The factory used to roar. Since the day it opened more than 20 years ago, the vast compound shuddered to the whir of rollers and the clatter of mechanical weaving machines spooling out millions of yards of brightly colored African cloth.
Today, only the cotton gin still runs, with the company’s Chinese managers buying raw cotton for export to China’s humming textile industry. Nobody can say when or even if the factory here will reopen.
"We are back where we started," Wilfred Collins Wonani, who leads the Chamber of Commerce here, said, sighing at the loss of one of the city’s biggest employers. "Sending raw materials out, bringing cheap manufactured goods in. This isn’t progress. It is colonialism."
Chinese officials and their African allies like to call their growing relationship a win-win proposition, a rising tide that lifts all boats in China’s ever-widening sea of influence. This year, China pledged $20 billion to finance trade and infrastructure across the continent over the next three years. In Zambia alone, China plans to invest $800 million in the next few years.
From South Africa’s manganese mines to Niger’s uranium pits, from Sudan’s oil fields to Congo’s cobalt mines, China’s hunger for resources has been a shot in the arm, increasing revenue and helping push some of the poorest countries on earth further up the ladder of development.

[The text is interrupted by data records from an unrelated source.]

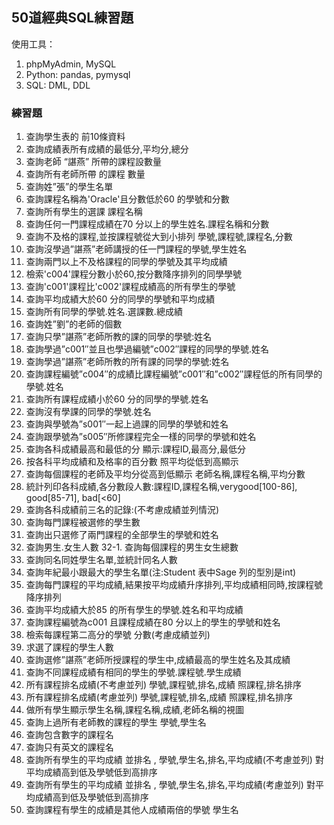 ## 50道經典SQL練習題
使用工具：
1. phpMyAdmin, MySQL
2. Python: pandas, pymysql
3. SQL: DML, DDL
### 練習題
1. 查詢學生表的 前10條資料
2. 查詢成績表所有成績的最低分,平均分,總分
3. 查詢老師 “諶燕” 所帶的課程設數量
4. 查詢所有老師所帶 的課程 數量
5. 查詢姓”張”的學生名單
6. 查詢課程名稱為'Oracle'且分數低於60 的學號和分數
7. 查詢所有學生的選課 課程名稱
8. 查詢任何一門課程成績在70 分以上的學生姓名.課程名稱和分數
9. 查詢不及格的課程,並按課程號從大到小排列 學號,課程號,課程名,分數
10. 查詢沒學過”諶燕”老師講授的任一門課程的學號,學生姓名
11. 查詢兩門以上不及格課程的同學的學號及其平均成績
12. 檢索'c004'課程分數小於60,按分數降序排列的同學學號
13. 查詢'c001'課程比'c002'課程成績高的所有學生的學號
14. 查詢平均成績大於60 分的同學的學號和平均成績
15. 查詢所有同學的學號.姓名.選課數.總成績
16. 查詢姓”劉”的老師的個數
17. 查詢只學”諶燕”老師所教的課的同學的學號:姓名
18. 查詢學過”c001″並且也學過編號”c002″課程的同學的學號.姓名
19. 查詢學過”諶燕”老師所教的所有課的同學的學號:姓名
20. 查詢課程編號”c004″的成績比課程編號”c001″和”c002″課程低的所有同學的學號.姓名
21. 查詢所有課程成績小於60 分的同學的學號.姓名
22. 查詢沒有學課的同學的學號.姓名
23. 查詢與學號為”s001″一起上過課的同學的學號和姓名
24. 查詢跟學號為”s005″所修課程完全一樣的同學的學號和姓名
25. 查詢各科成績最高和最低的分 顯示:課程ID,最高分,最低分
26. 按各科平均成績和及格率的百分數 照平均從低到高顯示
27. 查詢每個課程的老師及平均分從高到低顯示 老師名稱,課程名稱,平均分數
28. 統計列印各科成績,各分數段人數:課程ID,課程名稱,verygood[100-86], good[85-71], bad[<60]
29. 查詢各科成績前三名的記錄:(不考慮成績並列情況)
30. 查詢每門課程被選修的學生數
31. 查詢出只選修了兩門課程的全部學生的學號和姓名
32. 查詢男生.女生人數 32-1. 查詢每個課程的男生女生總數
33. 查詢同名同姓學生名單,並統計同名人數
34. 查詢年紀最小跟最大的學生名單(注:Student 表中Sage 列的型別是int)
35. 查詢每門課程的平均成績,結果按平均成績升序排列,平均成績相同時,按課程號降序排列
36. 查詢平均成績大於85 的所有學生的學號.姓名和平均成績
37. 查詢課程編號為c001 且課程成績在80 分以上的學生的學號和姓名
38. 檢索每課程第二高分的學號 分數(考慮成績並列)
39. 求選了課程的學生人數
40. 查詢選修”諶燕”老師所授課程的學生中,成績最高的學生姓名及其成績
41. 查詢不同課程成績有相同的學生的學號.課程號.學生成績
42. 所有課程排名成績(不考慮並列) 學號,課程號,排名,成績 照課程,排名排序
43. 所有課程排名成績(考慮並列) 學號,課程號,排名,成績 照課程,排名排序
44. 做所有學生顯示學生名稱,課程名稱,成績,老師名稱的視圖
45. 查詢上過所有老師教的課程的學生 學號,學生名
46. 查詢包含數字的課程名
47. 查詢只有英文的課程名
48. 查詢所有學生的平均成績 並排名 , 學號,學生名,排名,平均成績(不考慮並列) 對平均成績高到低及學號低到高排序
49. 查詢所有學生的平均成績 並排名 , 學號,學生名,排名,平均成績(考慮並列) 對平均成績高到低及學號低到高排序
50. 查詢課程有學生的成績是其他人成績兩倍的學號 學生名

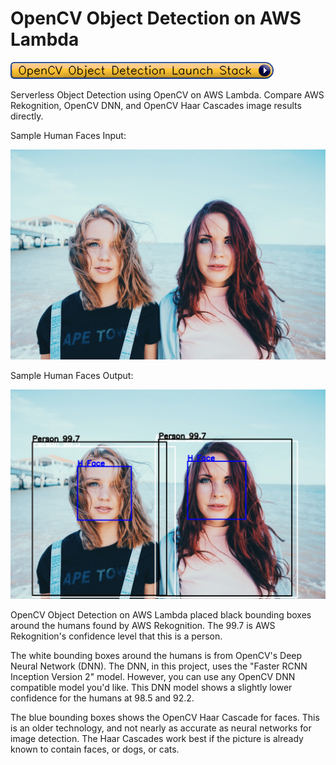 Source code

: # OpenCV Object Detection on AWS Lambda

[![OpenCV Object Detection Launch Stack](read-me-images/OpenCVObjectDetectionLaunchStack.png)](https://console.aws.amazon.com/cloudformation/home?region=us-east-1#/stacks/new?stackName=OpenCVObjectDetectionStack&templateURL=https://opencv-source.s3.amazonaws.com/template.yaml)

Serverless Object Detection using OpenCV on AWS Lambda. Compare AWS Rekognition, OpenCV DNN, and OpenCV Haar Cascades image results directly. 

Sample Human Faces Input:

![Two women](/read-me-images/FaceInput.jpg?raw=true)

Sample Human Faces Output:

![Two women with bounding boxes](/read-me-images/FaceOutput.jpg?raw=true)

OpenCV Object Detection on AWS Lambda placed black bounding boxes around the humans found by AWS Rekognition. The 99.7 is AWS Rekognition's confidence level that this is a person. 

The white bounding boxes around the humans is from OpenCV's Deep Neural Network (DNN). The DNN, in this project, uses the "Faster RCNN Inception Version 2" model. However, you can use any OpenCV DNN compatible model you'd like. This DNN model shows a slightly lower confidence for the humans at 98.5 and 92.2.

The blue bounding boxes shows the OpenCV Haar Cascade for faces. This is an older technology, and not nearly as accurate as neural networks for image detection. The Haar Cascades work best if the picture is already known to contain faces, or dogs, or cats. 
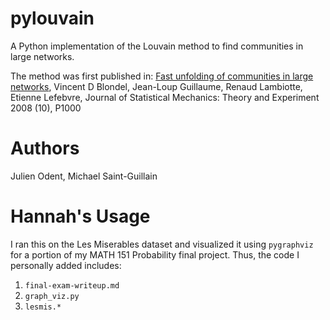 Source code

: pylouvain
=========

A Python implementation of the Louvain method to find communities in large networks.

The method was first published in: [Fast unfolding of communities in large networks](http://arxiv.org/abs/0803.0476), Vincent D Blondel, Jean-Loup Guillaume, Renaud Lambiotte, Etienne Lefebvre, Journal of Statistical Mechanics: Theory and Experiment 2008 (10), P1000

# Authors

Julien Odent, Michael Saint-Guillain

# Hannah's Usage
I ran this on the Les Miserables dataset and visualized it using `pygraphviz` for a portion of my MATH 151 Probability final project. Thus, the code I personally added includes:
1. `final-exam-writeup.md`
2. `graph_viz.py`
3. `lesmis.*`
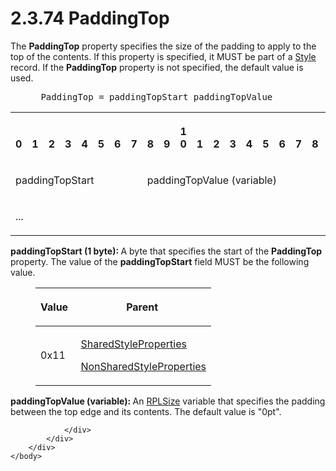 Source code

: <html dir="LTR" xmlns:mshelp="http://msdn.microsoft.com/mshelp" xmlns:ddue="http://ddue.schemas.microsoft.com/authoring/2003/5" xmlns:xlink="http://www.w3.org/1999/xlink" xmlns:tool="http://www.microsoft.com/tooltip">
    <head>
        <meta http-equiv="Content-Type" content="text/html; CHARSET=utf-8"></meta>
        <meta name="save" content="history"></meta>
        <title>2.3.74 PaddingTop</title>
        <xml>
            <mshelp:toctitle title="2.3.74 PaddingTop"></mshelp:toctitle>
            <mshelp:rltitle title="[MS-RPL]: PaddingTop"></mshelp:rltitle>
            <mshelp:keyword index="A" term="177e46cf-68b2-4edd-aa31-26b45ea67e98"></mshelp:keyword>
            <mshelp:attr name="DCSext.ContentType" value="open specification"></mshelp:attr>
            <mshelp:attr name="AssetID" value="177e46cf-68b2-4edd-aa31-26b45ea67e98"></mshelp:attr>
            <mshelp:attr name="TopicType" value="kbRef"></mshelp:attr>
            <mshelp:attr name="DCSext.Title" value="[MS-RPL]: PaddingTop" />
        </xml>
    </head>
    <body>
        <div id="header">
            <h1 class="heading">2.3.74 PaddingTop</h1>
        </div>
        <div id="mainSection">
            <div id="mainBody">
                <div id="allHistory" class="saveHistory"></div>
                <div id="sectionSection0" class="section" name="collapseableSection">
                    

<p>The <b>PaddingTop</b> property specifies the size of the
padding to apply to the top of the contents. If this property is specified, it
MUST be part of a <a href="04bf25a1-2f43-4acf-b9eb-b9fa2dc45202.html">Style</a>
record. If the <b>PaddingTop</b> property is not specified, the default value
is used.</p>

<dl>
<dd>
<div><pre> PaddingTop = paddingTopStart paddingTopValue
</pre></div>
</dd></dl>

<table>
 <tr>
  <th><p><br>0</p></th>
  <th><p><br>1</p></th>
  <th><p><br>2</p></th>
  <th><p><br>3</p></th>
  <th><p><br>4</p></th>
  <th><p><br>5</p></th>
  <th><p><br>6</p></th>
  <th><p><br>7</p></th>
  <th><p><br>8</p></th>
  <th><p><br>9</p></th>
  <th><p>1<br>0</p></th>
  <th><p><br>1</p></th>
  <th><p><br>2</p></th>
  <th><p><br>3</p></th>
  <th><p><br>4</p></th>
  <th><p><br>5</p></th>
  <th><p><br>6</p></th>
  <th><p><br>7</p></th>
  <th><p><br>8</p></th>
  <th><p><br>9</p></th>
  <th><p>2<br>0</p></th>
  <th><p><br>1</p></th>
  <th><p><br>2</p></th>
  <th><p><br>3</p></th>
  <th><p><br>4</p></th>
  <th><p><br>5</p></th>
  <th><p><br>6</p></th>
  <th><p><br>7</p></th>
  <th><p><br>8</p></th>
  <th><p><br>9</p></th>
  <th><p>3<br>0</p></th>
  <th><p><br>1</p></th>
 </tr>
 <tr>
  <td colspan="8">
  <p>paddingTopStart</p>
  </td>
  <td colspan="24">
  <p>paddingTopValue
  (variable)</p>
  </td>
 </tr>
 <tr>
  <td colspan="32">
  <p>...</p>
  </td>
 </tr>
</table>

<p><b>paddingTopStart (1 byte): </b>A byte that
specifies the start of the <b>PaddingTop</b> property. The value of the <b>paddingTopStart</b>
field MUST be the following value.</p>

<dl>
<dd>
<table>
 <thead>
  <tr>
   <th>
   <p>Value</p>
   </th>
   <th>
   <p>Parent</p>
   </th>
  </tr>
 </thead>
 <tr>
  <td>
  <p>0x11</p>
  </td>
  <td>
  <p> <a href="8e7ad65c-8fc2-4a04-a02f-be9fe5b91d1e.html">SharedStyleProperties</a>
  </p>
  <p> <a href="19ef92ab-7c9f-454f-874d-b6b04b92b117.html">NonSharedStyleProperties</a>
  </p>
  </td>
 </tr>
</table>
</dd></dl>

<p><b>paddingTopValue (variable): </b>An <a href="7d5e716b-a059-4bd9-9462-0309243f7204.html">RPLSize</a> variable that
specifies the padding between the top edge and its contents. The default value
is &quot;0pt&quot;.</p>


                </div>
            </div>
        </div>
    </body>
</html> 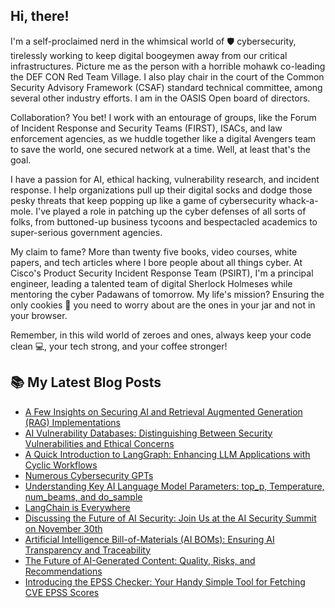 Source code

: ## Hi, there!
I'm a self-proclaimed nerd in the whimsical world of 🛡️ cybersecurity, tirelessly working to keep digital boogeymen away from our critical infrastructures. Picture me as the person with a horrible mohawk co-leading the DEF CON Red Team Village. I also play chair in the court of the Common Security Advisory Framework (CSAF) standard technical committee, among several other industry efforts. I am in the OASIS Open board of directors.

Collaboration? You bet! I work with an entourage of groups, like the Forum of Incident Response and Security Teams (FIRST), ISACs, and law enforcement agencies, as we huddle together like a digital Avengers team to save the world, one secured network at a time. Well, at least that's the goal.

I have a passion for AI, ethical hacking, vulnerability research, and incident response. I help organizations pull up their digital socks and dodge those pesky threats that keep popping up like a game of cybersecurity whack-a-mole. I've played a role in patching up the cyber defenses of all sorts of folks, from buttoned-up business tycoons and bespectacled academics to super-serious government agencies.

My claim to fame? More than twenty five books, video courses, white papers, and tech articles where I bore people about all things cyber. At Cisco's Product Security Incident Response Team (PSIRT), I'm a principal engineer, leading a talented team of digital Sherlock Holmeses while mentoring the cyber Padawans of tomorrow. My life's mission? Ensuring the only cookies 🍪 you need to worry about are the ones in your jar and not in your browser. 

Remember, in this wild world of zeroes and ones, always keep your code clean 💻, your tech strong, and your coffee stronger!


## 📚 My Latest Blog Posts
<!-- BLOG-POST-LIST:START -->
- [A Few Insights on Securing AI and Retrieval Augmented Generation &lpar;RAG&rpar; Implementations](https://santosomar.medium.com/a-few-insights-on-securing-ai-and-retrieval-augmented-generation-rag-implementations-736b75b8bb3c?source=rss-fc39e28d7e52------2)
- [AI Vulnerability Databases: Distinguishing Between Security Vulnerabilities and Ethical Concerns](https://santosomar.medium.com/ai-vulnerability-databases-distinguishing-between-security-vulnerabilities-and-ethical-concerns-7c190a3d9af2?source=rss-fc39e28d7e52------2)
- [A Quick Introduction to LangGraph: Enhancing LLM Applications with Cyclic Workflows](https://santosomar.medium.com/a-quick-introduction-to-langgraph-enhancing-llm-applications-with-cyclic-workflows-145f61f38747?source=rss-fc39e28d7e52------2)
- [Numerous Cybersecurity GPTs](https://santosomar.medium.com/numerous-cybersecurity-gpts-c8e89d454444?source=rss-fc39e28d7e52------2)
- [Understanding Key AI Language Model Parameters: top_p, Temperature, num_beams, and do_sample](https://santosomar.medium.com/understanding-key-ai-language-model-parameters-top-p-temperature-num-beams-and-do-sample-9874bf3c89ae?source=rss-fc39e28d7e52------2)
- [LangChain is Everywhere](https://santosomar.medium.com/langchain-is-everywhere-5415613390f1?source=rss-fc39e28d7e52------2)
- [Discussing the Future of AI Security: Join Us at the AI Security Summit on November 30th](https://santosomar.medium.com/discussing-the-future-of-ai-security-join-us-at-the-ai-security-summit-on-november-30th-8513d902697d?source=rss-fc39e28d7e52------2)
- [Artificial Intelligence Bill-of-Materials &lpar;AI BOMs&rpar;: Ensuring AI Transparency and Traceability](https://santosomar.medium.com/artificial-intelligence-bill-of-materials-ai-boms-ensuring-ai-transparency-and-traceability-82322643bd2a?source=rss-fc39e28d7e52------2)
- [The Future of AI-Generated Content: Quality, Risks, and Recommendations](https://santosomar.medium.com/the-future-of-ai-generated-content-quality-risks-and-recommendations-48c35b9a1eb5?source=rss-fc39e28d7e52------2)
- [Introducing the EPSS Checker: Your Handy Simple Tool for Fetching CVE EPSS Scores](https://santosomar.medium.com/introducing-the-epss-checker-your-handy-simple-tool-for-fetching-cve-epss-scores-5e5eae3e7c09?source=rss-fc39e28d7e52------2)
<!-- BLOG-POST-LIST:END -->



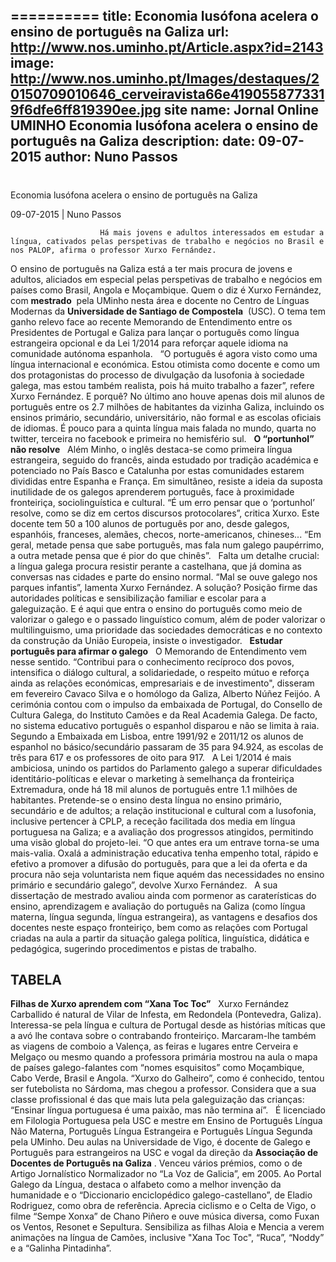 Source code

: ==========
 title: Economia lusófona acelera o ensino de português na Galiza
url: http://www.nos.uminho.pt/Article.aspx?id=2143
image: http://www.nos.uminho.pt/Images/destaques/20150709010646_cerveiravista66e4190558773319f6dfe6ff819390ee.jpg
site name: Jornal Online UMINHO Economia lusófona acelera o ensino de português na Galiza
description: 
date: 09-07-2015
author: Nuno Passos
 --- 
# 

Economia lusófona acelera o ensino de português na Galiza

09-07-2015 | Nuno Passos

                        Há mais jovens e adultos interessados em estudar a língua, cativados pelas perspetivas de trabalho e negócios no Brasil e nos PALOP, afirma o professor Xurxo Fernández.

O ensino de português na Galiza está a ter mais procura de jovens e adultos, aliciados em especial pelas perspetivas de trabalho e negócios em países como Brasil, Angola e Moçambique. Quem o diz é Xurxo Fernández, com **mestrado**  pela UMinho nesta área e docente no Centro de Línguas Modernas da **Universidade de Santiago de Compostela**  (USC). O tema tem ganho relevo face ao recente Memorando de Entendimento entre os Presidentes de Portugal e Galiza para lançar o português como língua estrangeira opcional e da Lei 1/2014 para reforçar aquele idioma na comunidade autónoma espanhola.
 
“O português é agora visto como uma língua internacional e económica. Estou otimista como docente e como um dos protagonistas do processo de divulgação da lusofonia à sociedade galega, mas estou também realista, pois há muito trabalho a fazer”, refere Xurxo Fernández. E porquê? No último ano houve apenas dois mil alunos de português entre os 2.7 milhões de habitantes da vizinha Galiza, incluindo os ensinos primário, secundário, universitário, não formal e as escolas oficiais de idiomas. É pouco para a quinta língua mais falada no mundo, quarta no twitter, terceira no facebook e primeira no hemisfério sul.
 
**O “portunhol” não resolve** 
 
Além Minho, o inglês destaca-se como primeira língua estrangeira, seguido do francês, ainda estudado por tradição académica e potenciado no País Basco e Catalunha por estas comunidades estarem divididas entre Espanha e França. Em simultâneo, resiste a ideia da suposta inutilidade de os galegos aprenderem português, face à proximidade fronteiriça, sociolinguística e cultural. “É um erro pensar que o ‘portunhol’ resolve, como se diz em certos discursos protocolares”, critica Xurxo. Este docente tem 50 a 100 alunos de português por ano, desde galegos, espanhóis, franceses, alemães, checos, norte-americanos, chineses... “Em geral, metade pensa que sabe português, mas fala num galego paupérrimo, a outra metade pensa que é pior do que chinês”.
 
Falta um detalhe crucial: a língua galega procura resistir perante a castelhana, que já domina as conversas nas cidades e parte do ensino normal. “Mal se ouve galego nos parques infantis”, lamenta Xurxo Fernández. A solução? Posição firme das autoridades políticas e sensibilização familiar e escolar para a galeguização. E é aqui que entra o ensino do português como meio de valorizar o galego e o passado linguístico comum, além de poder valorizar o multilinguismo, uma prioridade das sociedades democráticas e no contexto da construção da União Europeia, insiste o investigador.
 
**Estudar português para afirmar o galego** 
 
O Memorando de Entendimento vem nesse sentido. “Contribui para o conhecimento recíproco dos povos, intensifica o diálogo cultural, a solidariedade, o respeito mútuo e reforça ainda as relações económicas, empresariais e de investimento", disseram em fevereiro Cavaco Silva e o homólogo da Galiza, Alberto Núñez Feijóo. A cerimónia contou com o impulso da embaixada de Portugal, do Consello de Cultura Galega, do Instituto Camões e da Real Academia Galega. De facto, no sistema educativo português o espanhol disparou e não se limita à raia. Segundo a Embaixada em Lisboa, entre 1991/92 e 2011/12 os alunos de espanhol no básico/secundário passaram de 35 para 94.924, as escolas de três para 617 e os professores de oito para 917.
 
A Lei 1/2014 é mais ambiciosa, unindo os partidos do Parlamento galego a superar dificuldades identitário-políticas e elevar o marketing à semelhança da fronteiriça Extremadura, onde há 18 mil alunos de português entre 1.1 milhões de habitantes. Pretende-se o ensino desta língua no ensino primário, secundário e de adultos; a relação institucional e cultural com a lusofonia, inclusive pertencer à CPLP, a receção facilitada dos media em língua portuguesa na Galiza; e a avaliação dos progressos atingidos, permitindo uma visão global do projeto-lei. “O que antes era um entrave torna-se uma mais-valia. Oxalá a administração educativa tenha empenho total, rápido e efetivo a promover a difusão do português, para que a lei da oferta e da procura não seja voluntarista nem fique aquém das necessidades no ensino primário e secundário galego”, devolve Xurxo Fernández.
 
A sua dissertação de mestrado avaliou ainda com pormenor as caraterísticas do ensino, aprendizagem e avaliação do português na Galiza (como língua materna, língua segunda, língua estrangeira), as vantagens e desafios dos docentes neste espaço fronteiriço, bem como as relações com Portugal criadas na aula a partir da situação galega política, linguística, didática e pedagógica, sugerindo procedimentos e pistas de trabalho.

## TABELA

**Filhas de Xurxo aprendem com “Xana Toc Toc”** 
				 
				Xurxo Fernández Carballido é natural de Vilar de Infesta, em Redondela (Pontevedra, Galiza). Interessa-se pela língua e cultura de Portugal desde as histórias míticas que a avó lhe contava sobre o contrabando fronteiriço. Marcaram-lhe também as viagens de comboio a Valença, as feiras e lugares entre Cerveira e Melgaço ou mesmo quando a professora primária mostrou na aula o mapa de países galego-falantes com “nomes esquisitos” como Moçambique, Cabo Verde, Brasil e Angola. “Xurxo do Galheiro”, como é conhecido, tentou ser futebolista no Sárdoma, mas chegou a professor. Considera que a sua classe profissional é das que mais luta pela galeguização das crianças: “Ensinar língua portuguesa é uma paixão, mas não termina aí”.
				 
				É licenciado em Filologia Portuguesa pela USC e mestre em Ensino de Português Língua Não Materna, Português Língua Estrangeira e Português Língua Segunda pela UMinho. Deu aulas na Universidade de Vigo, é docente de Galego e Português para estrangeiros na USC e vogal da direção da **Associação de Docentes de Português na Galiza** . Venceu vários prémios, como o de Artigo Jornalístico Normalizador no “La Voz de Galicia”, em 2005. Ao Portal Galego da Língua, destaca o alfabeto como a melhor invenção da humanidade e o “Diccionario enciclopédico galego-castellano”, de Eladio Rodriguez, como obra de referência. Aprecia ciclismo e o Celta de Vigo, o filme “Sempe Xonxa” de Chano Piñero e ouve música diversa, como Fuxan os Ventos, Resonet e Sepultura. Sensibiliza as filhas Aloia e Mencia a verem animações na língua de Camões, inclusive "Xana Toc Toc", “Ruca”, “Noddy” e a “Galinha Pintadinha”.
				 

But China is also exporting huge volumes of finished, manufactured goods to those same countries, from T-shirts to flashlights, radios to socks, hampering Africa’s ability to make its own products and develop healthy, diverse economies.
"Most of our countries have been independent for 35 to 50 years," said Moeletsi Mbeki, a South African entrepreneur and a political analyst. "Yet they have failed to develop manufacturing for a variety of reasons, and for the Chinese that’s a huge opportunity. We are a very important market for China."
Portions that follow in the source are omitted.